Un départ qui dit beaucoup sur le vide algérien
L'Algérie n'est pas la seule nation à avoir produit des joueurs talentueux incapables de transformer leur génie personnel en conquêtes collectives. Mais la situation des Fennecs possède une tonalité particulière, celle d'un déclin qui s'accélère plutôt qu'il ne se stabilise. Depuis 2019, le pays a vu ses jeunes talents expatriés sans qu'aucune vague de relève ne parvienne à émerger véritablement. Les infrastructures du football algérien, paralysées par les dysfonctionnements administratifs et une gouvernance chaotique, n'ont pas permis de cultiver l'éclosion d'une nouvelle génération.
Mahrez, lui, a choisi l'instant du départ. Son annonce de retraite internationale ressemble à un aveu d'impuissance face à un système trop fragile pour permettre à un talent individuel de s'épanouir collectivement. En 103 sélections, il a marqué 26 buts, des chiffres honorables mais loin des explosions créatives qu'on attendait de lui. Le joueur qui avait fait trembler les défenses africaines avec ses crochets dévastateurs et ses tirs en pivot s'éloigne sans jamais avoir su transformer l'équipe algérienne en force continentale durable.

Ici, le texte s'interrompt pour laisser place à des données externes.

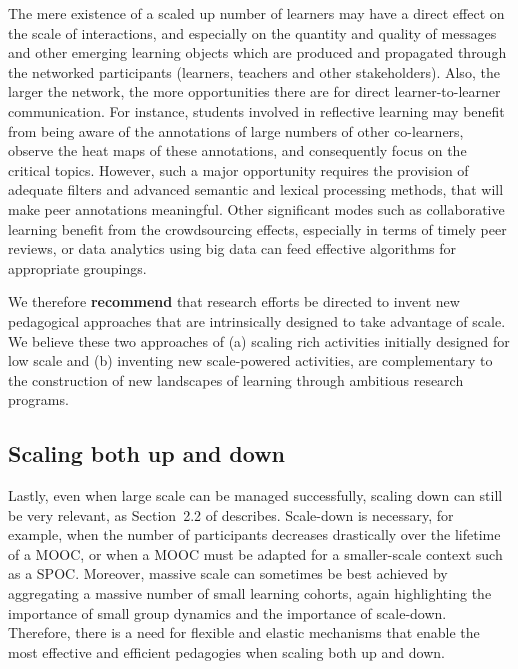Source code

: The mere existence of a scaled up number of learners may have a direct
effect on the scale of interactions, and especially on the quantity and
quality of messages and other emerging learning objects which are
produced and propagated through the networked participants (learners,
teachers and other stakeholders). Also, the larger the network, the more
opportunities there are for direct learner-to-learner communication. For
instance, students involved in reflective learning may benefit from
being aware of the annotations of large numbers of other co-learners,
observe the heat maps of these annotations, and consequently focus on
the critical topics. However, such a major opportunity requires the
provision of adequate filters and advanced semantic and lexical
processing methods, that will make peer annotations meaningful. Other
significant modes such as collaborative learning benefit from the
crowdsourcing effects, especially in terms of timely peer reviews, or
data analytics using big data can feed effective algorithms for
appropriate groupings.

We therefore \textbf{recommend} that research efforts be directed to invent new
pedagogical approaches that are intrinsically designed to take advantage
of scale. We believe these two approaches of (a) scaling rich activities
initially designed for low scale and (b) inventing new scale-powered
activities, are complementary to the construction of new landscapes of
learning through ambitious research programs.

\subsection{Scaling both up and down}

Lastly, even when large scale can be managed successfully, 
scaling down can still be very relevant, as 
Section~2.2 of \cite{mroe-2013-report} describes.
Scale-down is necessary, for example, when the number of
participants decreases drastically over the lifetime of a
MOOC, or when a MOOC must be adapted for a smaller-scale context such as
a SPOC.  
Moreover, massive scale can sometimes be best
achieved by aggregating a massive number of small learning cohorts,
again highlighting the importance of small group dynamics and the
importance of scale-down.
Therefore, there is a need for flexible and
elastic mechanisms that enable the most effective and efficient
pedagogies when scaling both up and down.  


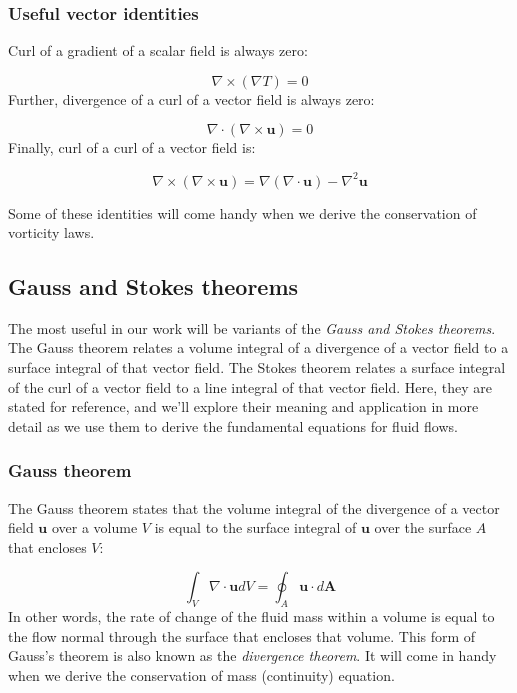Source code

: \documentclass[12pt]{article}
\numberwithin{equation}{section}
\numberwithin{figure}{section}
\numberwithin{table}{section}
\begin{document}
\subsubsection{Useful vector identities}

Curl of a gradient of a scalar field is always zero:

\begin{equation}
  \nabla \times (\nabla T) = 0
\end{equation}
Further, divergence of a curl of a vector field is always zero:

\begin{equation}
  \nabla \cdot (\nabla \times \mathbf{u}) = 0
\end{equation}
Finally, curl of a curl of a vector field is:

\begin{equation}
  \nabla \times (\nabla \times \mathbf{u}) = \nabla (\nabla \cdot \mathbf{u}) - \nabla^2 \mathbf{u}
\end{equation}

Some of these identities will come handy when we derive the conservation of
vorticity laws.

\subsection{Gauss and Stokes theorems}

The most useful in our work will be variants of the
\textit{Gauss and Stokes theorems}.
The Gauss theorem relates a volume integral of a divergence of a vector field
to a surface integral of that vector field.
The Stokes theorem relates a surface integral of the curl of a vector field to
a line integral of that vector field.
Here, they are stated for reference, and we'll explore their meaning and
application in more detail as we use them to derive the fundamental equations
for fluid flows.

\subsubsection{Gauss theorem}

The Gauss theorem states that the volume integral of the
divergence of a vector field $\mathbf{u}$ over a volume $V$ is equal to the
surface integral of $\mathbf{u}$ over the surface $A$ that encloses $V$:

\begin{equation}
  \label{eq:divergence_theorem}
  \int_V \nabla \cdot \mathbf{u} dV = \oint_A \mathbf{u} \cdot d\mathbf{A}
\end{equation}
In other words, the rate of change of the fluid mass within a volume is equal to
the flow normal through the surface that encloses that volume.
This form of Gauss's theorem is also known as the
\textit{divergence theorem}.
It will come in handy when we derive the conservation of mass (continuity)
equation.
\end{document}
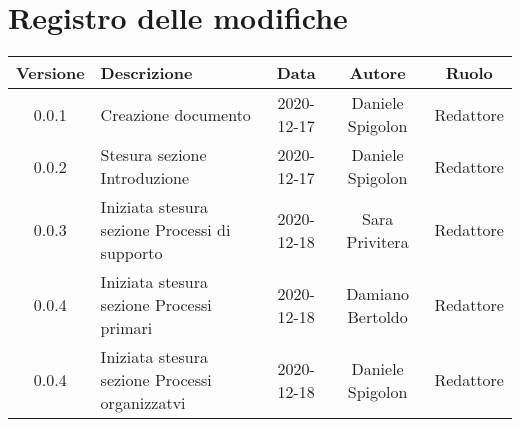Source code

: \section*{Registro delle modifiche}

\begin{center}
	\begin{longtable}{|c|p{5cm}|c|c|c|}
	\hline
	\rowcolor{lighter-grayer}
	\textbf{Versione} & \textbf{Descrizione} & \textbf{Data} & \textbf{Autore} & \textbf{Ruolo} \\
	\hline
	\endfirsthead


	0.0.1 & Creazione documento & 2020-12-17 & Daniele Spigolon & Redattore \\
	\hline
	0.0.2 & Stesura sezione Introduzione & 2020-12-17 & Daniele Spigolon & Redattore \\
	\hline
	0.0.3 & Iniziata stesura sezione Processi di supporto & 2020-12-18 & Sara Privitera & Redattore \\
	\hline	
	0.0.4 & Iniziata stesura sezione Processi primari & 2020-12-18 & Damiano Bertoldo & Redattore \\
	\hline
	0.0.4 & Iniziata stesura sezione Processi organizzatvi & 2020-12-18 & Daniele Spigolon & Redattore \\
	\hline
	

	\end{longtable}
\end{center}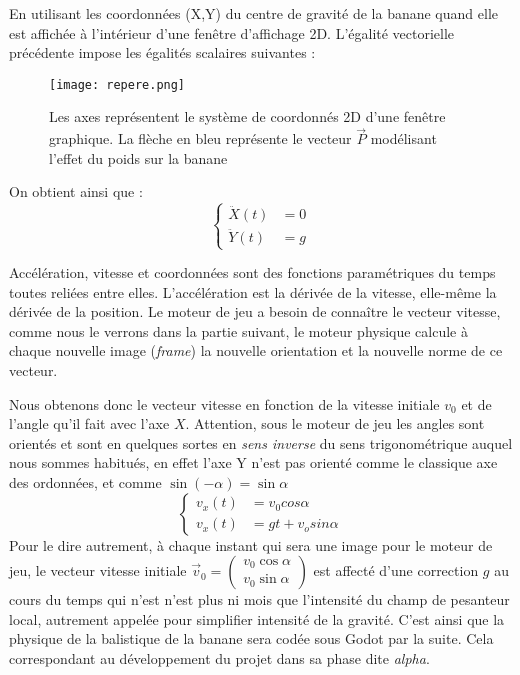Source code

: \documentclass{tstextbook}
\begin{document}
En utilisant les coordonnées (X,Y) du centre de gravité de la banane quand elle est affichée à l'intérieur d'une fenêtre d'affichage 2D. L'égalité vectorielle précédente impose les égalités scalaires suivantes :
\begin{center}

\begin{figure}[h!]
\centering
\texttt{[image: repere.png]}
\caption{Les axes représentent le système de coordonnés 2D d'une fenêtre graphique. La flèche en bleu représente le vecteur $\vec{P}$ modélisant l'effet du poids sur la banane}
\end{figure}



On obtient ainsi que : 
$$
\left\{
    \begin{array}{ll}
   \ddot{X}(t) & = 0 \\
   \ddot{Y}(t) & = g
    \end{array}
\right.
$$
\end{center}
Accélération, vitesse et coordonnées sont des fonctions paramétriques du temps toutes reliées entre elles. L'accélération est la dérivée de la vitesse, elle-même la dérivée de la position.
Le moteur de jeu a besoin de connaître le vecteur vitesse, comme nous le verrons dans la partie suivant, le moteur physique calcule à chaque nouvelle image (\emph{frame}) la nouvelle orientation et la nouvelle norme de ce vecteur.

Nous obtenons donc le vecteur vitesse en fonction de la vitesse initiale $v_0$ et de l'angle qu'il fait avec l'axe $X$. Attention, sous le moteur de jeu les angles sont orientés et sont en quelques sortes en \textit{sens inverse} du sens trigonométrique auquel nous sommes habitués, en effet l'axe Y n'est pas orienté comme le classique axe des ordonnées, et comme $\sin (-\alpha)=\sin \alpha$
$$
\left\{
    \begin{array}{ll}
   {v_x(t)} & = v_0 cos \alpha \\
   {v_x(t)} & = gt+v_o sin \alpha
    \end{array}
\right.
$$
Pour le dire autrement, à chaque instant qui sera une image pour le moteur de jeu, le vecteur vitesse initiale $\vec{v}_0 = \begin{pmatrix}
v_0 \cos \alpha \\ v_0 \sin \alpha
\end{pmatrix}$
est affecté d'une correction $g$ au cours du temps qui n'est n'est plus ni mois que l'intensité du champ de pesanteur local, autrement appelée pour simplifier intensité de la gravité.
C'est ainsi que la physique de la balistique de la banane sera codée sous Godot par la suite. Cela correspondant au développement du projet dans sa phase dite \emph{alpha}.\\
\end{document}
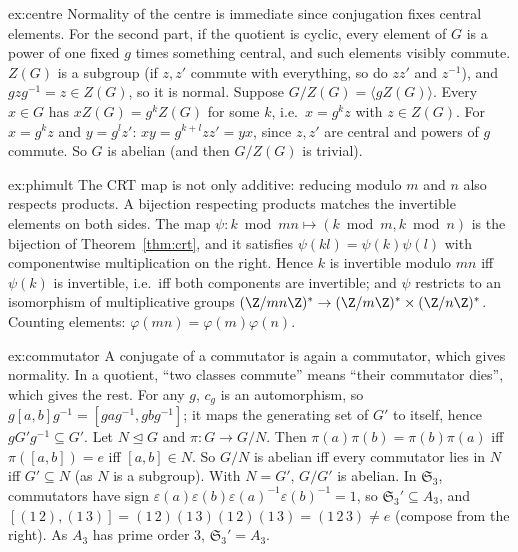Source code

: \begin{solution}{ex:centre}
\idea Normality of the centre is immediate since conjugation fixes central elements. For the second part, if the quotient is cyclic, every element of $G$ is a power of one fixed $g$ times something central, and such elements visibly commute.
\writeup $Z(G)$ is a subgroup (if $z,z'$ commute with everything, so do $zz'$ and $z^{-1}$), and $gzg^{-1}=z\in Z(G)$, so it is normal. Suppose $G/Z(G)=\langle gZ(G)\rangle$. Every $x\in G$ has $xZ(G)=g^kZ(G)$ for some $k$, i.e.\ $x=g^kz$ with $z\in Z(G)$. For $x=g^kz$ and $y=g^lz'$: $xy=g^{k+l}zz'=yx$, since $z,z'$ are central and powers of $g$ commute. So $G$ is abelian (and then $G/Z(G)$ is trivial).
\end{solution}

\begin{solution}{ex:phimult}
\idea The CRT map is not only additive: reducing modulo $m$ and $n$ also respects products. A bijection respecting products matches the invertible elements on both sides.
\writeup The map $\psi:k\bmod mn\mapsto(k\bmod m,k\bmod n)$ is the bijection of Theorem~\ref{thm:crt}, and it satisfies $\psi(kl)=\psi(k)\psi(l)$ with componentwise multiplication on the right. Hence $k$ is invertible modulo $mn$ iff $\psi(k)$ is invertible, i.e.\ iff both components are invertible; and $\psi$ restricts to an isomorphism of multiplicative groups $(\Z/mn\Z)^*\to(\Z/m\Z)^*\times(\Z/n\Z)^*$. Counting elements: $\varphi(mn)=\varphi(m)\varphi(n)$.
\end{solution}

\begin{solution}{ex:commutator}
\idea A conjugate of a commutator is again a commutator, which gives normality. In a quotient, ``two classes commute'' means ``their commutator dies'', which gives the rest.
\writeup For any $g$, $c_g$ is an automorphism, so $g[a,b]g^{-1}=[gag^{-1},gbg^{-1}]$; it maps the generating set of $G'$ to itself, hence $gG'g^{-1}\subseteq G'$. Let $N\trianglelefteq G$ and $\pi:G\to G/N$. Then $\pi(a)\pi(b)=\pi(b)\pi(a)$ iff $\pi([a,b])=e$ iff $[a,b]\in N$. So $G/N$ is abelian iff every commutator lies in $N$ iff $G'\subseteq N$ (as $N$ is a subgroup). With $N=G'$, $G/G'$ is abelian.
In $\mathfrak S_3$, commutators have sign $\varepsilon(a)\varepsilon(b)\varepsilon(a)^{-1}\varepsilon(b)^{-1}=1$, so $\mathfrak S_3'\subseteq A_3$, and $[(1\,2),(1\,3)]=(1\,2)(1\,3)(1\,2)(1\,3)=(1\,2\,3)\ne e$ (compose from the right). As $A_3$ has prime order $3$, $\mathfrak S_3'=A_3$.
\end{solution}

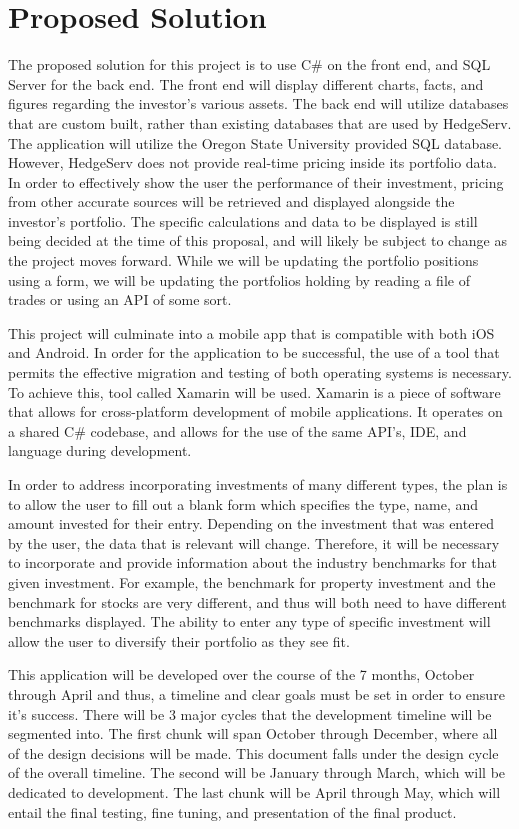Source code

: \documentclass[onecolumn, draftclsnofoot,10pt, compsoc]{IEEEtran}
\begin{document}
\section{Proposed Solution}
The proposed solution for this project is to use C\# on the front end, and SQL Server for the back end. The front end will display different charts, facts, and figures regarding the investor’s various assets. The back end will utilize databases that are custom built, rather than existing databases that are used by HedgeServ. The application will utilize the Oregon State University provided SQL database. However, HedgeServ does not provide real-time pricing inside its portfolio data. In order to effectively show the user the performance of their investment, pricing from other accurate sources will be retrieved and displayed alongside the investor’s portfolio. The specific calculations and data to be displayed is still being decided at the time of this proposal, and will likely be subject to change as the project moves forward. While we will be updating the portfolio positions using a form, we will be updating the portfolios holding by reading a file of trades or using an API of some sort.

This project will culminate into a mobile app that is compatible with both iOS and Android. In order for the application to be successful, the use of a tool that permits the effective migration and testing of both operating systems is necessary. To achieve this, tool called Xamarin will be used. Xamarin is a piece of software that allows for cross-platform development of mobile applications. It operates on a shared C\# codebase, and allows for the use of the same API’s, IDE, and language during development. 

In order to address incorporating investments of many different types, the plan is to allow the user to fill out a blank form which specifies the type, name, and amount invested for their entry. Depending on the investment that was entered by the user, the data that is relevant will change. Therefore, it will be necessary to incorporate and provide information about the industry benchmarks for that given investment. For example, the benchmark for property investment and the benchmark for stocks are very different, and thus will both need to have different benchmarks displayed. The ability to enter any type of specific investment will allow the user to diversify their portfolio as they see fit.

This application will be developed over the course of the 7 months, October through April and thus, a timeline and clear goals must be set in order to ensure it’s success. There will be 3 major cycles that the development timeline will be segmented into. The first chunk will span October through December, where all of the design decisions will be made. This document falls under the design cycle of the overall timeline. The second will be January through March, which will be dedicated to development. The last chunk will be April through May, which will entail the final testing,  fine tuning, and presentation of the final product.
\end{document}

Son départ ne surprend guère qui connaît l'état du football algérien. À 35 ans, pourquoi persister dans un projet sans horizon clairement défini ? Pourquoi s'accrocher à un sélectionneur sans vision ou à des structures administratives devenues toxiques ? Mahrez a choisi de partir plutôt que de s'user davantage dans une lutte aux allures de Sisyphe.
L'Algérie face à son vide générationnel
Ce qui attend maintenant l'Algérie est bien plus préoccupant que le départ d'un joueur, même prestigieux. Le vide générationnel demeure béant. Les jeunes talents qui auraient dû émerger au cours de la dernière olympiade—Yacine Adli, Adam Ounas, Romain Saïss dans les années creuses—n'ont pas formé une nouvelle vague d'exception. Les joueurs évoluant en Europe n'ont pas créé de synergie ni de projet ambitieux à l'échelon continental.
Le sélectionneur algérien hériterait d'une équipe décapitée, privée de sa dernière figure tutélaire. Ce vide de leadership et de projet collectif risque de précipiter davantage le déclin des Fennecs au cours des prochains cycles de compétitions africaines et mondiales. L'Algérie, qui a longtemps incarné une certaine élégance du jeu à l'africain, semble désormais condamnée à une traversée du désert dont la durée demeure incertaine.
Riyad Mahrez s'en va donc, non pas en héros, mais en homme qui a compris que les talents isolés ne suffisent jamais. Son départ ouvre une question bien plus large : quand et comment l'Algérie parviendra-t-elle à restaurer la cohésion et l'ambition qui fondaient autrefois sa puissance ? Pour l'instant, aucune réponse n'émerge de l'obscurité.